Dennis Polselli enjoys The Pilot every week, but he’s never once read it.

Every Wednesday for the past 14 years, Polselli is one of many people who tune in every week to WDJM-FM, the radio station at Framingham State College, to listen to Dennis Glinnen, a volunteer at the MetroWest Radio Reading Service, read The Pilot for the blind and visually impaired.

On April 3, that weekly reading will cease.

Polselli, who is himself blind, is the director of the MetroWest Radio Reading Service and the Disability Services Coordinator for Framingham State College. He explained that the Metro West Radio Reading Service is an affiliate of the Talking Information Center Massachusetts Reading Network (TIC).

Based in Marshfield, the TIC is a non-profit reading service that broadcasts newspapers, magazines, books, and special consumer information 24 hours a day, 7 days a week, to visually-impaired listeners.

According to its website, over 23,000 listeners in Massachusetts rely on TIC so they can hear a variety of periodicals that are not typically accessible to them. It is primarily funded by the Massachusetts Commission for the Blind. Because of the current economic crisis, the funding has been cut, and the Metro West Radio Reading Service is being eliminated.

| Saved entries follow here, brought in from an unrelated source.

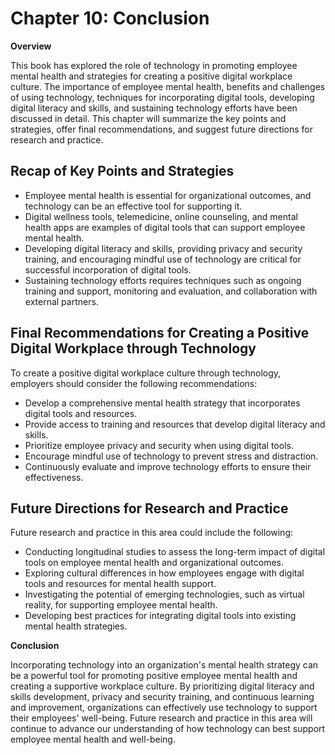 Chapter 10: Conclusion
======================

**Overview**

This book has explored the role of technology in promoting employee mental health and strategies for creating a positive digital workplace culture. The importance of employee mental health, benefits and challenges of using technology, techniques for incorporating digital tools, developing digital literacy and skills, and sustaining technology efforts have been discussed in detail. This chapter will summarize the key points and strategies, offer final recommendations, and suggest future directions for research and practice.

Recap of Key Points and Strategies
----------------------------------

* Employee mental health is essential for organizational outcomes, and technology can be an effective tool for supporting it.
* Digital wellness tools, telemedicine, online counseling, and mental health apps are examples of digital tools that can support employee mental health.
* Developing digital literacy and skills, providing privacy and security training, and encouraging mindful use of technology are critical for successful incorporation of digital tools.
* Sustaining technology efforts requires techniques such as ongoing training and support, monitoring and evaluation, and collaboration with external partners.

Final Recommendations for Creating a Positive Digital Workplace through Technology
----------------------------------------------------------------------------------

To create a positive digital workplace culture through technology, employers should consider the following recommendations:

* Develop a comprehensive mental health strategy that incorporates digital tools and resources.
* Provide access to training and resources that develop digital literacy and skills.
* Prioritize employee privacy and security when using digital tools.
* Encourage mindful use of technology to prevent stress and distraction.
* Continuously evaluate and improve technology efforts to ensure their effectiveness.

Future Directions for Research and Practice
-------------------------------------------

Future research and practice in this area could include the following:

* Conducting longitudinal studies to assess the long-term impact of digital tools on employee mental health and organizational outcomes.
* Exploring cultural differences in how employees engage with digital tools and resources for mental health support.
* Investigating the potential of emerging technologies, such as virtual reality, for supporting employee mental health.
* Developing best practices for integrating digital tools into existing mental health strategies.

**Conclusion**

Incorporating technology into an organization's mental health strategy can be a powerful tool for promoting positive employee mental health and creating a supportive workplace culture. By prioritizing digital literacy and skills development, privacy and security training, and continuous learning and improvement, organizations can effectively use technology to support their employees' well-being. Future research and practice in this area will continue to advance our understanding of how technology can best support employee mental health and well-being.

“April 3 we will broadcast our last edition of The Pilot, then it will go silent,” he said, “which I will be very upset about.”

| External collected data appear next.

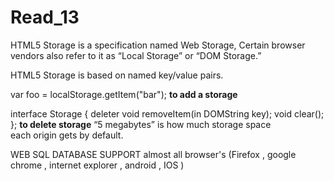 # Read_13

HTML5 Storage is a specification named Web Storage, Certain browser vendors also refer to it as “Local Storage” or “DOM Storage.”

HTML5 Storage is based on named key/value pairs.

var foo = localStorage.getItem("bar"); 
**to add a storage**

interface Storage {
  deleter void removeItem(in DOMString key);
  void clear();
}; 
**to delete storage**
“5 megabytes” is how much storage space each origin gets by default.

WEB SQL DATABASE SUPPORT almost all browser's (Firefox , google chrome , internet explorer  , android , IOS )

According to Polselli, the Metro West Radio Reading Service began reading The Pilot, as well as local community newspapers such as the Metro West Daily News, to its listeners beginning in 1995. Over the years three different people have been the readers of The Pilot, including Karen Murray, who is currently the Coordinator of Ministry with Persons with Disabilities for the archdiocese.

“The Pilot has always been one of the most popular components,” he said, noting that unlike other newspapers that often cover stories also available through more accessible media --such as television and radio -- the information found in The Pilot was not readily accessible from other sources.

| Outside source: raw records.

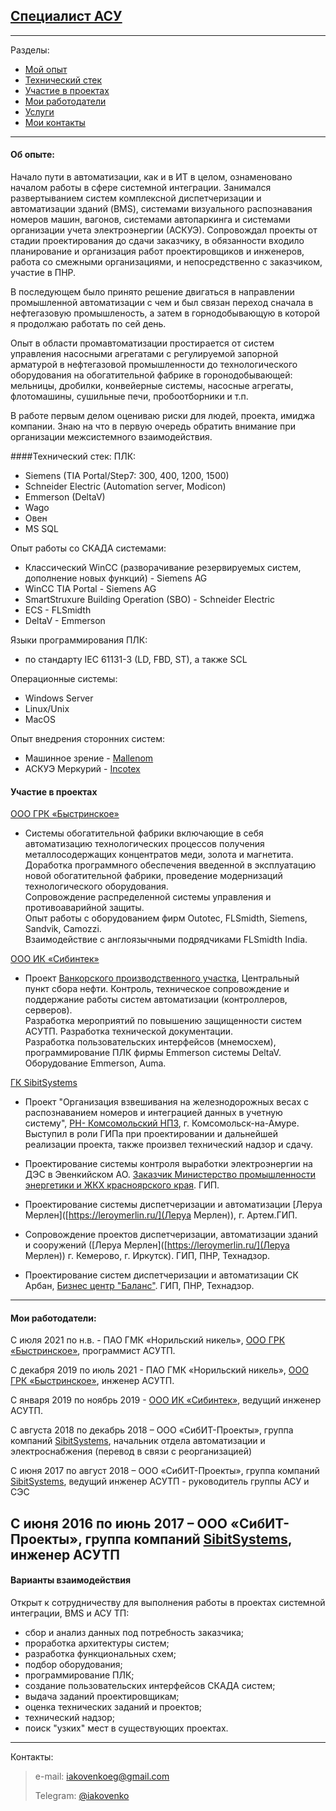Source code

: ## [Специалист АСУ](/engineer/)

---
Разделы:

* <a href="#expirience">Мой опыт</a>
* <a href="#tech_stack">Технический стек</a>
* <a href="#projects">Участие в проектах</a>
* <a href="#employers">Мои работодатели</a>
* <a href="#business">Услуги</a>
* <a href="#contacts">Мои контакты</a>


---
<a name="expirience"></a>
#### Об опыте:
Начало пути в автоматизации, как и в ИТ в целом, ознаменовано началом работы в сфере системной интеграции. 
Занимался развертыванием систем комплексной диспетчеризации и автоматизации зданий (BMS), 
системами визуального распознавания номеров машин, вагонов, 
системами автопаркинга и системами организации учета электроэнергии (АСКУЭ).
Сопровождал проекты от стадии проектирования до сдачи заказчику, 
в обязанности входило планирование и организация работ проектировщиков и инженеров, 
работа со смежными организациями, и непосредственно с заказчиком, участие в ПНР.

В последующем было принято решение двигаться в направлении промышленной автоматизации с чем и был связан переход сначала в нефтегазовую промышленость, а затем в горнодобывающую в которой я продолжаю работать по сей день.  

Опыт в области промавтоматизации простирается от систем управления насосными агрегатами с регулируемой запорной арматурой в нефтегазовой промышленности 
до технологического оборудования на обогатительной фабрике в горонодобывающей: мельницы, дробилки, конвейерные системы, насосные агрегаты, флотомашины, сушильные печи, пробоотборники и т.п. 

В работе первым делом оцениваю риски для людей, проекта, имиджа компании.
Знаю на что в первую очередь обратить внимание при организации межсистемного взаимодействия.

<a name="tech_stack"></a>
####Технический стек:
ПЛК:  

* Siemens (TIA Portal/Step7: 300, 400, 1200, 1500)
* Schneider Electric (Automation server, Modicon)
* Emmerson (DeltaV)
* Wago
* Овен
* MS SQL

Опыт работы со СКАДА системами: 

* Классический WinCC (разворачивание резервируемых систем, дополнение новых функций) - Siemens AG
* WinCC TIA Portal - Siemens AG
* SmartStruxure Building Operation (SBO) - Schneider Electric
* ECS - FLSmidth
* DeltaV - Emmerson 


Языки программирования ПЛК:

* по стандарту IEC 61131-3 (LD, FBD, ST), а также SCL

Операционные системы:

* Windows Server
* Linux/Unix
* MacOS


Опыт внедрения сторонних систем:

* Машинное зрение - [Mallenom](https://www.mallenom.ru/)
* АСКУЭ Меркурий - [Incotex](https://www.incotex.com/)


<a name="projects"></a>
#### Участие в проектах

[ООО ГРК «Быстринское»](https://www.grkb.ru/)

* Системы обогатительной фабрики включающие в себя автоматизацию технологических процессов получения 
металлосодержащих концентратов меди, золота и магнетита.   
Доработка программного обеспечения введенной в эксплуатацию новой обогатительной фабрики, проведение модернизаций технологического оборудования.  
Сопровождение распределенной системы управления и противоаварийной защиты.  
Опыт работы с оборудованием фирм Outotec, FLSmidth, Siemens, Sandvik, Camozzi.  
Взаимодействие с англоязычными подрядчиками FLSmidth India.  

[ООО ИК «Сибинтек»](https://sibintek.ru/)

* Проект [Ванкорского производственного участка](https://vankorneft.rosneft.ru/), Центральный пункт сбора нефти. Контроль, 
  техническое сопровождение и поддержание работы систем автоматизации (контроллеров, серверов).  
Разработка мероприятий по повышению защищенности систем АСУТП. Разработка технической документации.  
Разработка пользовательских интерфейсов (мнемосхем), программирование ПЛК фирмы Emmerson системы DeltaV.    
Оборудование Emmerson, Auma.

[ГК SibitSystems](http://sibit.ru/)

* Проект "Организация взвешивания на железнодорожных весах с
распознаванием номеров и интеграцией данных в учетную систему", [РН-
Комсомольский НПЗ](https://rnknpz.rosneft.ru/), г. Комсомольск-на-Амуре. Выступил в роли ГИПа
при проектировании и дальнейшей реализации проекта, также произвел
технический надзор и сдачу.

* Проектирование системы контроля выработки электроэнергии на ДЭС в
Эвенкийском АО. [Заказчик Министерство
промышленности энергетики и ЖКХ красноярского края](http://www.krskstate.ru/promtorg). ГИП.

* Проектирование системы диспетчеризации и автоматизации [Леруа Мерлен]([https://leroymerlin.ru/](Леруа Мерлен)), г. Артем.ГИП.

* Сопровождение проектов диспетчеризации, автоматизации зданий и
сооружений ([Леруа Мерлен]([https://leroymerlin.ru/](Леруа Мерлен)) г. Кемерово, г. Иркутск). ГИП, ПНР, Технадзор.
  
* Проектирование систем диспетчеризации и автоматизации СК Арбан, 
  [Бизнес центр "Баланс"](https://www.arban.ru/objects/commercial/biznes-tsentr-balans-#about-text). ГИП, ПНР, Технадзор.

---
<a name="employers"></a>
#### Мои работодатели:

С июля 2021 по н.в. - ПАО ГМК «Норильский никель», [ООО ГРК «Быстринское»](https://www.grkb.ru/),
программист АСУТП.

С декабря 2019 по июль 2021 - ПАО ГМК «Норильский никель», [ООО ГРК «Быстринское»](https://www.grkb.ru/),
инженер АСУТП.

С января 2019 по ноябрь 2019 - [ООО ИК «Сибинтек»](https://sibintek.ru/),
ведущий инженер АСУТП. 

С августа 2018 по декабрь 2018 – ООО «СибИТ-Проекты»,
группа компаний [SibitSystems](http://sibit.ru/), начальник отдела автоматизации и электроснабжения (перевод в связи с реорганизацией)

С июня 2017 по август 2018 – ООО «СибИТ-Проекты»,
группа компаний [SibitSystems](http://sibit.ru/), ведущий инженер АСУТП - руководитель группы АСУ и СЭС

С июня 2016 по июнь 2017 – ООО «СибИТ-Проекты»,
группа компаний [SibitSystems](http://sibit.ru/), инженер АСУТП
---
<a name="business"></a>
#### Варианты взаимодействия

Открыт к сотрудничеству для выполнения работы в проектах системной интеграции, BMS и АСУ ТП:

* сбор и анализ данных под потребность заказчика;
* проработка архитектуры систем;
* разработка функциональных схем; 
* подбор оборудования;
* программирование ПЛК;
* создание пользовательских интерфейсов СКАДА систем;
* выдача заданий проектировщикам;
* оценка технических заданий и проектов;
* технический надзор;
* поиск "узких" мест в существующих проектах.

___
<a name="contacts"></a>
Контакты:
> e-mail: <iakovenkoeg@gmail.com>
> 
> Telegram: [@iakovenko](https://t.me/iakovenko)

Four years ago, it even awarded The Pilot for its commitment to providing Catholic news to its listeners.

“There were times when I was making tapes of The Pilot for people outside the listening area,” Polselli said.

Polselli noted that blind and visually impaired listeners will still be able to listen to news, “thanks to the generosity of Framingham State College, which graciously agreed to absorb the costs of connecting consumers to the TIC, what they will lose is all the local programming.”

Included in that programming is the reading of The Pilot, something he hopes the Archdiocese of Boston can continue.

“What the archdiocese needs to do is make The Pilot available in an accessible format to the blind and visually impaired,” he said, noting that even though many blind and visually impaired people use computers, “the bulk of blind people in Massachusetts are over 65, and they often are the ones with the least access and knowledge of computers.”

“If there’s any way to continue to do this, I think it would be vital,” he said. “To be informed is something I think would be very important for all people -- even those visually impaired.”